→ **Data for analysis**:
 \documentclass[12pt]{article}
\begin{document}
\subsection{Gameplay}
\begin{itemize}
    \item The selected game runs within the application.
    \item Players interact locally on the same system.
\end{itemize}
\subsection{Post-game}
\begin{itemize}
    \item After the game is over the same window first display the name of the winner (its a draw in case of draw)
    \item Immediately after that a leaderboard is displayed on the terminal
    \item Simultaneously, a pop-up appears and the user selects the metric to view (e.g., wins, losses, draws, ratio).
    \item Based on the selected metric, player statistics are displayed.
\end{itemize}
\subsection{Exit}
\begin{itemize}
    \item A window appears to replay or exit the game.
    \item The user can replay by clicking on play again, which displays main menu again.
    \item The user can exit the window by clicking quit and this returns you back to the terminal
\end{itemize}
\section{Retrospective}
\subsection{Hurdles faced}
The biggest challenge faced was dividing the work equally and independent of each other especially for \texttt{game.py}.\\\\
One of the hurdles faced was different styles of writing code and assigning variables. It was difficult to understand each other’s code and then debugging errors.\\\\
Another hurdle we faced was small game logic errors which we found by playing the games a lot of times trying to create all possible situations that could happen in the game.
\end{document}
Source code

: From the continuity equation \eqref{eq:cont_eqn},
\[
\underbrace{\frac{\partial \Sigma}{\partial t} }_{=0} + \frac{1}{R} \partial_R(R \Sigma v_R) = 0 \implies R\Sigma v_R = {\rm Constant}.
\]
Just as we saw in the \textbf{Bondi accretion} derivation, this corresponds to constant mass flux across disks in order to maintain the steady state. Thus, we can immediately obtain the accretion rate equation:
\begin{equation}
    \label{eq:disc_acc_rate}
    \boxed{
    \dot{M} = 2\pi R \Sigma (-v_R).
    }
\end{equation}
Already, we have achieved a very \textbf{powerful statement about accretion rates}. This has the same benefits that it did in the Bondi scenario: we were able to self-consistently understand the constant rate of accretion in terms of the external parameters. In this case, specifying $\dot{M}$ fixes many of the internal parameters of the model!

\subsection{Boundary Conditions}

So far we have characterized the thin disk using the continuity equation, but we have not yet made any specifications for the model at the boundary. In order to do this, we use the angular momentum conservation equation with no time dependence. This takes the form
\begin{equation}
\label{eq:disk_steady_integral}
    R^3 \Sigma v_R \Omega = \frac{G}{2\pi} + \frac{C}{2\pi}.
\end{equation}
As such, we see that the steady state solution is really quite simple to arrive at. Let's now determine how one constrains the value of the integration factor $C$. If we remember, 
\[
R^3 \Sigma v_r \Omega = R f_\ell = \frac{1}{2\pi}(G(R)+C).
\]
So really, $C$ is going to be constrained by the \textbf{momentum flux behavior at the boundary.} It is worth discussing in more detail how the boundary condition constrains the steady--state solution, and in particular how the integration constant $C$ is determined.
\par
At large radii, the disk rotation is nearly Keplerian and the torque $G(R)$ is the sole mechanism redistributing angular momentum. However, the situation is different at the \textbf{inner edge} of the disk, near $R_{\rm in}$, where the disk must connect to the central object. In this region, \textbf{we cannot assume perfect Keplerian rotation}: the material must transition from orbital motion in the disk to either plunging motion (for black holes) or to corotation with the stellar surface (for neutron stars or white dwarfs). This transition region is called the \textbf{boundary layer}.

==

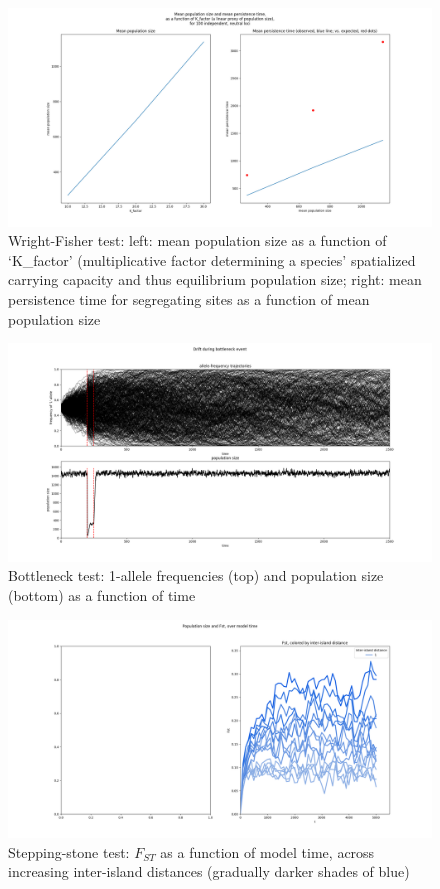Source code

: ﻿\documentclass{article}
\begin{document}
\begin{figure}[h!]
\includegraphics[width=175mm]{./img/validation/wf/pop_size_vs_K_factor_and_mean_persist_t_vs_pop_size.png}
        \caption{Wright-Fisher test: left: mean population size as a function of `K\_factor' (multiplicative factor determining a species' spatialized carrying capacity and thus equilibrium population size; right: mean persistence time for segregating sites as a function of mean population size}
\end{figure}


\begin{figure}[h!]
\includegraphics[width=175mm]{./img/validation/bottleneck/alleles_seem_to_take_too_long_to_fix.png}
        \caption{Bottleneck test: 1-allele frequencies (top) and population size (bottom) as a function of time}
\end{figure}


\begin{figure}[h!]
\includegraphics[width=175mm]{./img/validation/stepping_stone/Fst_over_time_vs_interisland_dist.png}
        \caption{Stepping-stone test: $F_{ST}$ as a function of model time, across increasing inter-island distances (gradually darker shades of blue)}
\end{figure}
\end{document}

→ **What is needed**: Determine how many lines of the material above contain "article", and give that number with no other words.

→ **Task answer**: 2